At Net-a-Porter, which increased its range of fine jewellery styles by 27 percent in 2015, and saw fine jewellery sales climb by 21 percent the same year, fine jewellery buyer Sophie Quy has encouraged brands to add more body jewellery to their offerings. “I definitely spotted an opportunity after Givenchy, so I worked with some of our other brands to make clip-on nose rings,” she says. Net-a-Porter currently sells currently five different styles of septum ring from Givenchy, Ileana Makri, and Rosantica, ranging in price from $48 to $850. “We see our customers really wanting to buy into this trend — from the nose ring, which is a bit more of a statement, to the body chains and anklets which are easier to wear,” Quy adds, pointing to Alexander McQueen’s sold-out multi-strand crystal and pearl embellished body harnesses.

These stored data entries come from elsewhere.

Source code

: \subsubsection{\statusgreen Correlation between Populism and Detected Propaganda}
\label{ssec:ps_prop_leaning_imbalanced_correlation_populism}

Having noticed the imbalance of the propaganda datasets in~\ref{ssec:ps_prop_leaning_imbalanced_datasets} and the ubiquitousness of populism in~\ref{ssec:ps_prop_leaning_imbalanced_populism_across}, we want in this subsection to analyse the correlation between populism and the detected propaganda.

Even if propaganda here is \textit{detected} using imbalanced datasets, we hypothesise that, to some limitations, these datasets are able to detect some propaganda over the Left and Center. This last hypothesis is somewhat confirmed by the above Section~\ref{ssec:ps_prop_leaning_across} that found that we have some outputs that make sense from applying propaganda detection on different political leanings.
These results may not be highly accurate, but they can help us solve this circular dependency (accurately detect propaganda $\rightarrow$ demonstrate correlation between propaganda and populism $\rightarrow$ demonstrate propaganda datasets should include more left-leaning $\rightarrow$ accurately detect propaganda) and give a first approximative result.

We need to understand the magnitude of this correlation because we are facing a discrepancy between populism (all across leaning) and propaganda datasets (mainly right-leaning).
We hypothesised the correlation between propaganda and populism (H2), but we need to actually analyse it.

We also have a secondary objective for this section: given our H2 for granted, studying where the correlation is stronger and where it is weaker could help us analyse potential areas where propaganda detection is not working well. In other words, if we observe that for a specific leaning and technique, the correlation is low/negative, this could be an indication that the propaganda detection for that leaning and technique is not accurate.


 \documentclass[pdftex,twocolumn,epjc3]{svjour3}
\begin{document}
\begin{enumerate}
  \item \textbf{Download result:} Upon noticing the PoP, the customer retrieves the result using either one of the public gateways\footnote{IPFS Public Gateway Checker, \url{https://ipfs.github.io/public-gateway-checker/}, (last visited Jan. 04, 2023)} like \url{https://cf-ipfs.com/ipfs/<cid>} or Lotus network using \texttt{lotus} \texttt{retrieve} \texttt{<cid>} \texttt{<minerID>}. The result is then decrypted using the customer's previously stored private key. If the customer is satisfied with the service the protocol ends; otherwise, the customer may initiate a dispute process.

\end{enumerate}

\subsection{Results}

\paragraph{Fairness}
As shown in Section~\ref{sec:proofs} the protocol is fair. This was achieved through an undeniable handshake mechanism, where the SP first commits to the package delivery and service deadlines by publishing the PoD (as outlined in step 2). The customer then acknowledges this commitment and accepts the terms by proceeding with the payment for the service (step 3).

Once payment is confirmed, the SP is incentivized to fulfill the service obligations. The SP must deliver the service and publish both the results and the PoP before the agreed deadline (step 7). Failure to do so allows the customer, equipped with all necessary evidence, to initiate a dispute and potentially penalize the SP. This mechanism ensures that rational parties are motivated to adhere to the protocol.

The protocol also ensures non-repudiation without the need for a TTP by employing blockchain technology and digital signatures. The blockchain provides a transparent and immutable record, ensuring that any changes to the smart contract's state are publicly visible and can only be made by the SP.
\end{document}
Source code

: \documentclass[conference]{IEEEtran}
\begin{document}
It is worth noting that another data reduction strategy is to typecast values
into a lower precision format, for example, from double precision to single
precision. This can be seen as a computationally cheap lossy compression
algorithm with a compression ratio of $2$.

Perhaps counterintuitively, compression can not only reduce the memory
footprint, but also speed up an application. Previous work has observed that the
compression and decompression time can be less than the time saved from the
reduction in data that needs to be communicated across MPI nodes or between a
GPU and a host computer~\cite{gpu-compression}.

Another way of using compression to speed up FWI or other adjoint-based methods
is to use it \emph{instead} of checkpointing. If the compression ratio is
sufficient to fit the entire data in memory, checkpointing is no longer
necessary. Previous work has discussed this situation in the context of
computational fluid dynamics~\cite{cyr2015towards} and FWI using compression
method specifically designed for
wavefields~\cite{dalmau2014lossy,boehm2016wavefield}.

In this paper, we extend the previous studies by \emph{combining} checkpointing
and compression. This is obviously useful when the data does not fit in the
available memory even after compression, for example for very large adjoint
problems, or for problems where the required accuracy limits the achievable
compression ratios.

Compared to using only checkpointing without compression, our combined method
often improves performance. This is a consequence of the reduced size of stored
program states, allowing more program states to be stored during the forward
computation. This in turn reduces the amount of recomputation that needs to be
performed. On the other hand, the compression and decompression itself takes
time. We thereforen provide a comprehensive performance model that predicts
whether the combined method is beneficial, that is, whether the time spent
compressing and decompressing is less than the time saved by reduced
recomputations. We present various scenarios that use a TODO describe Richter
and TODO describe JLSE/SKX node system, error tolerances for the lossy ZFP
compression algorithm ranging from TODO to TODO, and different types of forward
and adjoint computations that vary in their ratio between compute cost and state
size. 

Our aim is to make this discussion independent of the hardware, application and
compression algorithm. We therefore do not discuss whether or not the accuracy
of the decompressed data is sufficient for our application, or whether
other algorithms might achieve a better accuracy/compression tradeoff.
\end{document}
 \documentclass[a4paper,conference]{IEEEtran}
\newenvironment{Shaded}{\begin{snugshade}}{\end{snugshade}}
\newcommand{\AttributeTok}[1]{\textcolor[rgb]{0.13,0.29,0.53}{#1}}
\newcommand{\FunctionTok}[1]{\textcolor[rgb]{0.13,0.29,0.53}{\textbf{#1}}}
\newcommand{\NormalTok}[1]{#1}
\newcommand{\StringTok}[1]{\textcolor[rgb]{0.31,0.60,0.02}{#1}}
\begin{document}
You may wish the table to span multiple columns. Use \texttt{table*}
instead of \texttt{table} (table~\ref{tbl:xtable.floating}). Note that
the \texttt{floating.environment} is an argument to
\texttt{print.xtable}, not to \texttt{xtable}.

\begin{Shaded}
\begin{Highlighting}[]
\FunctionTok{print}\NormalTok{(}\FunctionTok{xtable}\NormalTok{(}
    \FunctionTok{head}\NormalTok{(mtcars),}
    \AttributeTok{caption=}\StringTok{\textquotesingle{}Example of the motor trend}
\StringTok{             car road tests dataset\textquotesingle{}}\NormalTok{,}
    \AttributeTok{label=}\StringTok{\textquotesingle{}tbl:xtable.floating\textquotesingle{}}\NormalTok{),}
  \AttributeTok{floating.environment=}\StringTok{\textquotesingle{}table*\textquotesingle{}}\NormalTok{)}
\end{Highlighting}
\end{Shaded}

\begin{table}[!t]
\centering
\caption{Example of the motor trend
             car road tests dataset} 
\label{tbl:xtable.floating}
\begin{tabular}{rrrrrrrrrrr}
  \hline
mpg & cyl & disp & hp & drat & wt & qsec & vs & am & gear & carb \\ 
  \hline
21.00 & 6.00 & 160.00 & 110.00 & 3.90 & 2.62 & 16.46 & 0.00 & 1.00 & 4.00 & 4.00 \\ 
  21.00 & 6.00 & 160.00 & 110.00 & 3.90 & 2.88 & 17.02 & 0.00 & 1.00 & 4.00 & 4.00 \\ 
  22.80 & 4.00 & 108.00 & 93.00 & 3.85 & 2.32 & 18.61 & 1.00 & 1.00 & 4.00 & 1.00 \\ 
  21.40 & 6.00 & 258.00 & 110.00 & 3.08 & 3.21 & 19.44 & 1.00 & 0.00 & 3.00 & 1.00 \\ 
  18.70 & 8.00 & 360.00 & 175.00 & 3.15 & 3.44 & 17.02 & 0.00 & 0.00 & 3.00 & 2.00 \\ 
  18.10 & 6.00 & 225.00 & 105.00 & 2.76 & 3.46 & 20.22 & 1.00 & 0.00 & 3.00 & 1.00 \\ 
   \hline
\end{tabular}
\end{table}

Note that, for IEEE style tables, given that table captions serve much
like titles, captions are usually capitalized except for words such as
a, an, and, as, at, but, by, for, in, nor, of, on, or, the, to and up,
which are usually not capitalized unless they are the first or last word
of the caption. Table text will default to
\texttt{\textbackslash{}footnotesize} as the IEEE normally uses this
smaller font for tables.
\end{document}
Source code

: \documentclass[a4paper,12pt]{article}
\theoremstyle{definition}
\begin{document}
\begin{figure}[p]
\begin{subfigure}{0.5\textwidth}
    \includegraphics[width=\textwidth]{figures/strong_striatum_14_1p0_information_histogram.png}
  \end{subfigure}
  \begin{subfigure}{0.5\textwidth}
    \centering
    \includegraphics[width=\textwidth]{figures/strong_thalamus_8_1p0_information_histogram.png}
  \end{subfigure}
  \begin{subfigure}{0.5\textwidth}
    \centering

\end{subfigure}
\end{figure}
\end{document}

Maria Tash, who opened her first piercing parlour on New York’s St. Mark’s Place in 1993, has observed the evolution of body jewellery. Her own fine jewellery line, Venus by Maria Tash, is stocked by Net-a-Porter and, and includes fine gauge gold and diamond rings for lobe, cartilage, tragus, and nose piercings. “When you say ‘body jewellery’ it conjures up steel rings and bars that are hanging out like antennae,” says Tash. “It's changed now: body jewellery is so pretty and nice you wouldn’t differentiate it from fine jewellery put somewhere else.”

Quy observes that customers “are having fun and getting more ear piercings. We sell Maria Tash’s pieces as singles and have seen an incredible response. More is definitely more here!” And uptown, Bergdorf Goodman hosted a piercing event with the jewellery line Sydney Evan earlier this month. “We also are seeing more women re-piercing and piercing secondary or tertiary holes for earrings,” reports Elizabeth von der Goltz, Bergdorf’s senior vice president and general merchandise manager of fine apparel, designer sportswear, contemporary, jewellery and beauty.

While more unusually-placed body adornments may appeal to a fashion-savvy clientele, department stores are also reporting a rise in demand for non-traditional jewellery that occupies conventional real estate — the ear. Barneys New York’s range includes an $800 18 karat white gold and diamond pave nose clip by New York-based Brazilian jeweller Ana Khouri, among a range of 31 designs including ear cuffs that loop over the cartilage and climber earrings that appear to crawl up the ear. “We’ve seen over a 50 percent increase in sales from last year in [non-traditional jewellery] from designers like Repossi and Ana Khouri,” says Jennifer Sunwoo, Barneys’ senior vice president of womenswear. “Unique pieces, such as the broad offering of non-traditional jewellery for the ear, allow for stronger statements, even for those with the most basic piercings.”

According to Lianna Mann, vice president of womenswear, home and jewellery at Lane Crawford, the "edgy trend" begun by Givenchy has trickled down to more "everyday styling with body jewellery among our customers." Ear cuffs from Lynn Ban, Repossi and Delfina Delettrez have been the best sellers at the Hong Kong-based retailer, she says.

"I used to observe how my aunt wore her engagement ring on a little gold chain attached to her neck," says contemporary jeweller Delfina Delettrez, a fourth-generation member of the Fendi family. "I try to figure out how a body can hide a mechanism, how a jewel can stick on the body." At Paris Couture Week last July, she debuted a range of 18 karat gold and diamond engagement septum rings, priced from €2,000 to €8,000 and sold exclusively at her flagship on London’s Mount Street. It’s undoubtedly a niche item — in the last six months she has sold fewer than 10 units. In 2015 the label doubled its points of sale to 70 doors and increased sales by over 50 percent to €2.5 million, with engagement jewellery — including prosthetic-like full-finger “HANDroid” pieces that wrap the finger in two, four, or six diamonds — accounting for 20 percent of the business.

Delettrez's next focus is something more traditional: brooches. An unexpected trend from the Autumn/Winter runways, has since bought pieces from Lanvin, Oscar de la Renta and Loewe, while Net-a-Porter has taken on Gucci, Givenchy, Dolce & Gabbana, Christopher Kane, and Alexander McQueen brooches. Unlike piercings, brooches are a more malleable piece that can occupy any real estate on the body. "It's the itinerant sort of jewel with infinite possibilities," says Delettrez.